WHAT TO PRODUCE
When you have gone through the records, report how many lines include "code", giving the number and nothing more.

GIVEN ENTRIES

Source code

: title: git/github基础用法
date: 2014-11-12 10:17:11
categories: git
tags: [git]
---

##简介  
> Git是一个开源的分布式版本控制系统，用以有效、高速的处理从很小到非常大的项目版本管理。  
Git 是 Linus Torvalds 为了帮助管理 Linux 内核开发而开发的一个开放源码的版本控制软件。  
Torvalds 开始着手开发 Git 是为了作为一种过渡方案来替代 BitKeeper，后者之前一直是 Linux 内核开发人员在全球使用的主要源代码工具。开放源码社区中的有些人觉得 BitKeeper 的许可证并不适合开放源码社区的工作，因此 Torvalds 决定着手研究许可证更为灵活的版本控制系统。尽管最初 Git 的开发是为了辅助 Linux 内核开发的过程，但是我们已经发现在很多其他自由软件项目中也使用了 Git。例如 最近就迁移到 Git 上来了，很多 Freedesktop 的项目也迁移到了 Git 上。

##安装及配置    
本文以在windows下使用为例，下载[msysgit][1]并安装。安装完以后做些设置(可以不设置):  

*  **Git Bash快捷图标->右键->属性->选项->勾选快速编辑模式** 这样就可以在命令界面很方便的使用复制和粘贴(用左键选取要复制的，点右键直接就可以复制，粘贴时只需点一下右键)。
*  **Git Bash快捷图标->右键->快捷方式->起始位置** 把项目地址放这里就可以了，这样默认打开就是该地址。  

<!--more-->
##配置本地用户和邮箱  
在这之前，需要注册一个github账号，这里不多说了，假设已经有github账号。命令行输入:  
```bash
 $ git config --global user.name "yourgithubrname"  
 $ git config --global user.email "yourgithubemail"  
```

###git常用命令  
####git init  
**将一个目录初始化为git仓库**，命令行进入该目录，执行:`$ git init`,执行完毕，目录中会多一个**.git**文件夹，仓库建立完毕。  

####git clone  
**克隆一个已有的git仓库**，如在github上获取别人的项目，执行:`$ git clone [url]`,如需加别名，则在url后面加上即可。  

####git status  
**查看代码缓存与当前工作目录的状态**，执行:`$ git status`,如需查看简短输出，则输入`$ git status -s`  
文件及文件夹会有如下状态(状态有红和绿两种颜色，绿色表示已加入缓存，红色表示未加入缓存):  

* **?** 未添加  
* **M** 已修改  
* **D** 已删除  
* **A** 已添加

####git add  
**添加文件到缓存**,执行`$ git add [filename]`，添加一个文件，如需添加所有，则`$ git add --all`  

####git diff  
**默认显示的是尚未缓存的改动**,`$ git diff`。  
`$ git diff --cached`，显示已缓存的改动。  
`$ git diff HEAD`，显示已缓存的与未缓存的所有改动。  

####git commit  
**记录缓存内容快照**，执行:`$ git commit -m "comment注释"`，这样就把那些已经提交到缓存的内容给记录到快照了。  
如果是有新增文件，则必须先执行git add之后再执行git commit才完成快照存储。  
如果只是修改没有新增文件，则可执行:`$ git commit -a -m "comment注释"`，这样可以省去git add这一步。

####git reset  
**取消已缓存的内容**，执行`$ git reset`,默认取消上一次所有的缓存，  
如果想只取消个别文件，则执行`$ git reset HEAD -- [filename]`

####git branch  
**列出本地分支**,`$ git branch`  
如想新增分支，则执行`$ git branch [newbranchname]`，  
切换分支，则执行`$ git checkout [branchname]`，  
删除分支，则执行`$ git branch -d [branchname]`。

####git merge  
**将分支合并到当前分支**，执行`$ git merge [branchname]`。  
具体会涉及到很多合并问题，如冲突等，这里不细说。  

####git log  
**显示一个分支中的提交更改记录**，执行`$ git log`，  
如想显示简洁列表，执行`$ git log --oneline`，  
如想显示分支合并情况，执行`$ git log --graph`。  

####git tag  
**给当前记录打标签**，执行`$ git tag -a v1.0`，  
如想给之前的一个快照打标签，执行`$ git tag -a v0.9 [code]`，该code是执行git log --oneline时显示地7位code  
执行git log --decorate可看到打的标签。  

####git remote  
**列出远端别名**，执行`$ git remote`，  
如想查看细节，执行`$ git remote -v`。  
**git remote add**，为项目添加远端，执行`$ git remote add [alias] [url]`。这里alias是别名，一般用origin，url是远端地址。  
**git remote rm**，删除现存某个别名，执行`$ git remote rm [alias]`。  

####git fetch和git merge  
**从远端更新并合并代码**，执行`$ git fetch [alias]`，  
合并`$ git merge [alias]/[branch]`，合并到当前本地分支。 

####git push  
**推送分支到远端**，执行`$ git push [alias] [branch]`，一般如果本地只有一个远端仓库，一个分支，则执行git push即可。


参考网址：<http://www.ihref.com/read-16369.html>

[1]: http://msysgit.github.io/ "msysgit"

RESULT OF THE EXERCISE
2